The GBP team builds all of the ISEs from sustainable corrugated cardboard and some plastic, with the finished product containing up to 150 parts and sometimes reaching 14 feet tall.

“You have to walk a fine line between something being really aesthetically cool and still be able to produce it in the factory here,” Bagatta said, sitting at his workspace with an eight-foot-tall 3D skull in the background. “Everything starts with a flat sheet of corrugated material, and what we're doing is figuring out where to put all the folds. It's like a larger origami puzzle.”

When they lock in the design, thousands of paper parts run through die-cutting machines and get shipped to stores nationwide. With so many locations, the amount of paper used could be truly frightening. That's why GBP leans so heavily on recycled products and doesn't mess around when it comes to sustainability.

Last year, the company opened a $500 million net-zero water paper mill in Green Bay, and it owns 240,000 acres of private forest land. For every tree used to make paper, Bagatta said, GBP plants two more.

Seeing your work in the wild

On top of making sure the parts fit together, GBP is in charge of creating a clear instruction manual. Then, the onus is on Spirit Halloween’s seasonal employees to construct the display at their specific store. But that's not the only place GBP's design work pops up.

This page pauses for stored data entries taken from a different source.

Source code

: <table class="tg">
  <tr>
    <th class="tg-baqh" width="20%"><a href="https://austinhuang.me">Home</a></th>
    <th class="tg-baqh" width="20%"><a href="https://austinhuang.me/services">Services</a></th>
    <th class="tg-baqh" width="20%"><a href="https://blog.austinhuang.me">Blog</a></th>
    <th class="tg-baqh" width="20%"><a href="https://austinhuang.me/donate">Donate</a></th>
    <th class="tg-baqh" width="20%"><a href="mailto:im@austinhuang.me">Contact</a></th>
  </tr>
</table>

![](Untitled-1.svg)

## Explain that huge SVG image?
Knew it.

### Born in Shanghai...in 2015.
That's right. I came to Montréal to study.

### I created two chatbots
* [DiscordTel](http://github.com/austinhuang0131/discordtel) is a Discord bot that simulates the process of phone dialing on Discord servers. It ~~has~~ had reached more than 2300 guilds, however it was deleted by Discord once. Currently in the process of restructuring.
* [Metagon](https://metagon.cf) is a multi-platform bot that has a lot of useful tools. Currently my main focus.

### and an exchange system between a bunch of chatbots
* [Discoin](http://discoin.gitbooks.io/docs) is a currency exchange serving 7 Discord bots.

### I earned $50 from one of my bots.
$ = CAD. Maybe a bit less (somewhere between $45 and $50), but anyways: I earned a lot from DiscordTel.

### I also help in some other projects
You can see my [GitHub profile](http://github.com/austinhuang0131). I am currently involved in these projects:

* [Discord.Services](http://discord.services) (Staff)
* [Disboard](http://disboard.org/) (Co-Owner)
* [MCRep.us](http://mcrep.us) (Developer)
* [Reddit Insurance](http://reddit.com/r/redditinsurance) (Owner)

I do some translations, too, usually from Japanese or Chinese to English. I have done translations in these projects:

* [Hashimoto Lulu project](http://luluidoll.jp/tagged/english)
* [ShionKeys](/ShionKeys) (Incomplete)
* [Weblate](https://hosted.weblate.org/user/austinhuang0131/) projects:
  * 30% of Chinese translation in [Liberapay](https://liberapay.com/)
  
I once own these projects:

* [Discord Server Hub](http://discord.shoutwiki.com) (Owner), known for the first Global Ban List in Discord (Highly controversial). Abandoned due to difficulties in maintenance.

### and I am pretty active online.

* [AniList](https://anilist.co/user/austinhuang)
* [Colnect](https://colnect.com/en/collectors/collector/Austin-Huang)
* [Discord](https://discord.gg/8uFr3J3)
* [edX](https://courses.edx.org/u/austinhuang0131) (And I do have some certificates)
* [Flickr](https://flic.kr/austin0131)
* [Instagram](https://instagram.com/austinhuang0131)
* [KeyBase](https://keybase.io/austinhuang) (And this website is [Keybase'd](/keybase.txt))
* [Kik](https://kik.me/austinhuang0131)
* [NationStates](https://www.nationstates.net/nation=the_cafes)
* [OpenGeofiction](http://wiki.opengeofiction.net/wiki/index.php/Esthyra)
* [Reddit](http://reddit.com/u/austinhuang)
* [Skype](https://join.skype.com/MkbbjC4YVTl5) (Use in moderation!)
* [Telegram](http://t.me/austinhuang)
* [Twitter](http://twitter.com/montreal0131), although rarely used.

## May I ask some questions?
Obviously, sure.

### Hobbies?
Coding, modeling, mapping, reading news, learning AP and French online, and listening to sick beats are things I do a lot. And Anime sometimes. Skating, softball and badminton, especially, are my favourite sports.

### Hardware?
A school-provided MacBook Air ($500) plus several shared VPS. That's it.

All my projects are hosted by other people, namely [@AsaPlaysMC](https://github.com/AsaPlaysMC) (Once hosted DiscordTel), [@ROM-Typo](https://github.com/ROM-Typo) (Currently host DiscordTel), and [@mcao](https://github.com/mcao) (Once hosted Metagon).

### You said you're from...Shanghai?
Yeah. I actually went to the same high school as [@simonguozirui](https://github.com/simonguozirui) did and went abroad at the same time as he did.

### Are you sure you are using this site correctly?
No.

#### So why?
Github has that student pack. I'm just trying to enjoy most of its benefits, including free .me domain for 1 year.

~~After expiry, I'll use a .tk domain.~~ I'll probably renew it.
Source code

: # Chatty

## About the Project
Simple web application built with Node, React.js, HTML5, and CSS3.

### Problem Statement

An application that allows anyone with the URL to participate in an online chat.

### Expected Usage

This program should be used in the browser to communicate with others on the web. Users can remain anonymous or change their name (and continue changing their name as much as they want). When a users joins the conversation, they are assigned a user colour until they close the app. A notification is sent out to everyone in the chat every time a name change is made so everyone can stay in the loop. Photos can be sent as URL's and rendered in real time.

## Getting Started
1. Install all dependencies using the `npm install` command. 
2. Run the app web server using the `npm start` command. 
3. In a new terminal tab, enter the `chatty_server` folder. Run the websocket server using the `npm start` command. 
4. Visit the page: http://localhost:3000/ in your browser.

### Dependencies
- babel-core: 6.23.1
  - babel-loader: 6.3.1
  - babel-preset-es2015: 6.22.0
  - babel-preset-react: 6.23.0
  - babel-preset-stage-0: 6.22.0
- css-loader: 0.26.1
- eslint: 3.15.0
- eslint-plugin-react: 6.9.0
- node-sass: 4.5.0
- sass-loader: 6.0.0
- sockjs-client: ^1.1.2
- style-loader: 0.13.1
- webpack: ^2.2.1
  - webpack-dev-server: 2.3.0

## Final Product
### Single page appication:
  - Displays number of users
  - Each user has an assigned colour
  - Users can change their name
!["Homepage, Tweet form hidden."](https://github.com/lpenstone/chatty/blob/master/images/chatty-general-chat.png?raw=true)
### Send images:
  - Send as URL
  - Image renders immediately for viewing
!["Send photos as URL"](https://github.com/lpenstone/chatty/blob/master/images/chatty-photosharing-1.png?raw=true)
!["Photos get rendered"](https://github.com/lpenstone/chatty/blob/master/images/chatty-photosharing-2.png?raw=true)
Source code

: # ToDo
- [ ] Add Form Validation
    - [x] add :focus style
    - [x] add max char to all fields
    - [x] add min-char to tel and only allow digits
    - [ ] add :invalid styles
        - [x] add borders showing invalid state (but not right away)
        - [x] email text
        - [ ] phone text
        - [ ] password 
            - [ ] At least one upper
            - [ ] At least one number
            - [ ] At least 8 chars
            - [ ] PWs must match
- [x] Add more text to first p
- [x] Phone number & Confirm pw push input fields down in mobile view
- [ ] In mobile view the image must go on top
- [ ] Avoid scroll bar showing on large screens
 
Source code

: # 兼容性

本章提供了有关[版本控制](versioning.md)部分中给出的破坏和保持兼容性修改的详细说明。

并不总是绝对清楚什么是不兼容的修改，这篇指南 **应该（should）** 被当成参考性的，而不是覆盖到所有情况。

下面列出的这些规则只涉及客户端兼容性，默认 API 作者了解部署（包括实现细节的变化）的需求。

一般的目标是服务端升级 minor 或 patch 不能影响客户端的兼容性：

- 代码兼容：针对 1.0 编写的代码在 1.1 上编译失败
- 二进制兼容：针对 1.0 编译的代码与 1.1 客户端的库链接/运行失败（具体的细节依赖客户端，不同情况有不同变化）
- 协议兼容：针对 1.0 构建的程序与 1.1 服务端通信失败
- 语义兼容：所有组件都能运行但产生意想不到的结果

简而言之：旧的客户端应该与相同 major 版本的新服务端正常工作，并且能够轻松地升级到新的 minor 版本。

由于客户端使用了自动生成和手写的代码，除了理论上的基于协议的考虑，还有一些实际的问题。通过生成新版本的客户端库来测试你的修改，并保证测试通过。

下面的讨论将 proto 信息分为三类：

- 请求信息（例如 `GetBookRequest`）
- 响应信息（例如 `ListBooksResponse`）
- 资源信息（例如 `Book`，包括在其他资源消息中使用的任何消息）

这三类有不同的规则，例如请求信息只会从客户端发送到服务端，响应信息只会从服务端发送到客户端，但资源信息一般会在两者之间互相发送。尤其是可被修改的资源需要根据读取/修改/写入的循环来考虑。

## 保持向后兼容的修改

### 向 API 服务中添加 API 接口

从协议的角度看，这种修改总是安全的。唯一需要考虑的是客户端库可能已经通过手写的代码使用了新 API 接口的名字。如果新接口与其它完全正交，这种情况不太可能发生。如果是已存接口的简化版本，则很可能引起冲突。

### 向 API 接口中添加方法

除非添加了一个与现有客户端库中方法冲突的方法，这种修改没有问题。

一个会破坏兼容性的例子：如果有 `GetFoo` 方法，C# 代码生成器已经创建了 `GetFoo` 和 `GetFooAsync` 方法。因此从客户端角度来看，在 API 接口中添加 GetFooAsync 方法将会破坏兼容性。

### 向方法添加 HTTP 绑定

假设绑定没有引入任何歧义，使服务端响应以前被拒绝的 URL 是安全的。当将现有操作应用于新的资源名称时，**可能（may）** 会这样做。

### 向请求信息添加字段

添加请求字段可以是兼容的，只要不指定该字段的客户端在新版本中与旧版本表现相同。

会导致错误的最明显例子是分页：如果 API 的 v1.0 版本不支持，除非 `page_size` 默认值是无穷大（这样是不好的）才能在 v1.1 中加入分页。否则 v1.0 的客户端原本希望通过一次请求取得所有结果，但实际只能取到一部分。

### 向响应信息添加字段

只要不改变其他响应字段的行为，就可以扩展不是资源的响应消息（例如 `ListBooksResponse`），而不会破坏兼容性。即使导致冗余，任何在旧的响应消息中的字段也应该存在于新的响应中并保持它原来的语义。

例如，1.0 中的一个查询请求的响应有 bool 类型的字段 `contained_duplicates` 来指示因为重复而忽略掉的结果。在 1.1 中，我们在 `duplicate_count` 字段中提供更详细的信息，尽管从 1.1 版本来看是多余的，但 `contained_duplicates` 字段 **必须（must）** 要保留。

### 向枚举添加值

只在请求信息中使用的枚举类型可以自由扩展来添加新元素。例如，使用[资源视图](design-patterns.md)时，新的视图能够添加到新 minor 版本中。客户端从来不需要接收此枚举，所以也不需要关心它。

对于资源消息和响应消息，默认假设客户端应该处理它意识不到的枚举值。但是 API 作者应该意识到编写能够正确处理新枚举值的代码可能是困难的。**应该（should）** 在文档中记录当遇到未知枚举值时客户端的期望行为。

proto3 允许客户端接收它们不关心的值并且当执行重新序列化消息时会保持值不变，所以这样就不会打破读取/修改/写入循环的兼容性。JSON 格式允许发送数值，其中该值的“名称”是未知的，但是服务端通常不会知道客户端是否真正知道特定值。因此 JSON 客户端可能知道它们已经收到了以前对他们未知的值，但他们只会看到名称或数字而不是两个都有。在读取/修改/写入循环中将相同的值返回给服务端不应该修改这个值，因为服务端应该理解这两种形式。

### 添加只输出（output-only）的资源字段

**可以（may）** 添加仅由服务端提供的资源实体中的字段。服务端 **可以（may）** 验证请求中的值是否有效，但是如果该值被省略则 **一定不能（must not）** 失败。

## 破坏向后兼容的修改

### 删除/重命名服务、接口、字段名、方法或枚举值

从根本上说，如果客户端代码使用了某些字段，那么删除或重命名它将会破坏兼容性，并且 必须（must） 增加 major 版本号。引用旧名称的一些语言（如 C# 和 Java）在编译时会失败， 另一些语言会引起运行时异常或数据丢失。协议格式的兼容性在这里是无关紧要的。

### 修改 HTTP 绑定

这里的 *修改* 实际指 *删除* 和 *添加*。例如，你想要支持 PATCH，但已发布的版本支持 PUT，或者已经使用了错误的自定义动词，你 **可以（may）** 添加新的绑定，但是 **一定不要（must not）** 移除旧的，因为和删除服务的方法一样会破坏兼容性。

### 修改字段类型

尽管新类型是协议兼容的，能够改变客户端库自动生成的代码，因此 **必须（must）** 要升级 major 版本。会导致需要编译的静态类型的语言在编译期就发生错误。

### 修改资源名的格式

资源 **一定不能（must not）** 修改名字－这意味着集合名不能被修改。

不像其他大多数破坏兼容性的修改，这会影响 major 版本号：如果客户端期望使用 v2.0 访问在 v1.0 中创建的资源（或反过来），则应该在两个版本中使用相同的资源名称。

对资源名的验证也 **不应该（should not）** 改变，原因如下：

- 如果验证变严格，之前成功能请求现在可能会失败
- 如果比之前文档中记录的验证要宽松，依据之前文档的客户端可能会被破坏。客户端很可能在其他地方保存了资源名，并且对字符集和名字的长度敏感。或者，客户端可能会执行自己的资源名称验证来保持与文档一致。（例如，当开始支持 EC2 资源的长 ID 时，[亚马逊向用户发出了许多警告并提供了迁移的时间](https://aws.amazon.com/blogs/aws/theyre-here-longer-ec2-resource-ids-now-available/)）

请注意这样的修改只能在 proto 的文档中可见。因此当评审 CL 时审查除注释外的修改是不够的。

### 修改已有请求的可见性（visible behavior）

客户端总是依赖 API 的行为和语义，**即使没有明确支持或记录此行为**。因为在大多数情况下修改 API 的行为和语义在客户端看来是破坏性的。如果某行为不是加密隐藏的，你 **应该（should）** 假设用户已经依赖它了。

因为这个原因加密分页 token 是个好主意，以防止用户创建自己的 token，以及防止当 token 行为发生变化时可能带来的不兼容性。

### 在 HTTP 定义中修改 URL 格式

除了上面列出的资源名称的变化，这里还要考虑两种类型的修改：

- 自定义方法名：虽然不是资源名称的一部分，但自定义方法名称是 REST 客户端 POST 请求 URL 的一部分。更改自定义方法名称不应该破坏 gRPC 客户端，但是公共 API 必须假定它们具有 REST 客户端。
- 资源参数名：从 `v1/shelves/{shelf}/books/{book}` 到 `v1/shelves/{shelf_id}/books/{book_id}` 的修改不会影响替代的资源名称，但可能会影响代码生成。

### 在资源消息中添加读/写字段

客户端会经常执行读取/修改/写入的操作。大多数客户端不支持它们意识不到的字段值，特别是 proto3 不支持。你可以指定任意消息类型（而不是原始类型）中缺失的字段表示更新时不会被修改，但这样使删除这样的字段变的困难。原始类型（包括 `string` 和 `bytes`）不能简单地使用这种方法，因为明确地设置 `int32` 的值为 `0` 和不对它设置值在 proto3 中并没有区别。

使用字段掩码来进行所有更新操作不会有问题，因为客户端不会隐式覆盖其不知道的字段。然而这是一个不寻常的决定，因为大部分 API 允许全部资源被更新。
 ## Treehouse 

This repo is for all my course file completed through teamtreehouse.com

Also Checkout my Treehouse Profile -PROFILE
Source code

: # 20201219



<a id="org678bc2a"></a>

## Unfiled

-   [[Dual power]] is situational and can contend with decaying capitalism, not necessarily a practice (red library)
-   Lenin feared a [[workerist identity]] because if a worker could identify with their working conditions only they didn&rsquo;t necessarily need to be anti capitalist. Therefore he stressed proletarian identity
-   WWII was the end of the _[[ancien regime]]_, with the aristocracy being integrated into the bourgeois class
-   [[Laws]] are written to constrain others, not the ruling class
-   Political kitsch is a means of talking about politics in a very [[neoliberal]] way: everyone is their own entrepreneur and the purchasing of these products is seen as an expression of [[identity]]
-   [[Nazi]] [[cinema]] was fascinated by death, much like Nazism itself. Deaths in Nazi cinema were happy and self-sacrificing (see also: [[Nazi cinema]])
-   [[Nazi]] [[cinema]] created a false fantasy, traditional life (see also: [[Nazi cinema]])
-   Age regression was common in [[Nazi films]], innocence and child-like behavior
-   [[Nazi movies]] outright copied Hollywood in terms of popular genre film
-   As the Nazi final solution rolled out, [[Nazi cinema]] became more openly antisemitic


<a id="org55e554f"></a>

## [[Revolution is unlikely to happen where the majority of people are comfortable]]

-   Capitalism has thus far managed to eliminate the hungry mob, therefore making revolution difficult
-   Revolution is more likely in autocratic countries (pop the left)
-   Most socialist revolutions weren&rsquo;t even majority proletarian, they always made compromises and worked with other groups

For just about every holiday on the calendar, large-scale food and alcohol displays sprout up at your local grocery store. Heineken, Pacífico, White Claw and Kraft Foods (among others) rely on Bagatta's company to grab your attention for their products. But GBP is local, too, working with smaller clients like MobCraft Brewery in Walker’s Point.

“It's exciting when you actually go to a store and see something that you've worked on,” Bagatta said. “If it's in good shape, that's obviously a good thing. If it's serving its purpose and a lot of products are being sold off of it, or if it's driving sales, then it's pretty satisfying.”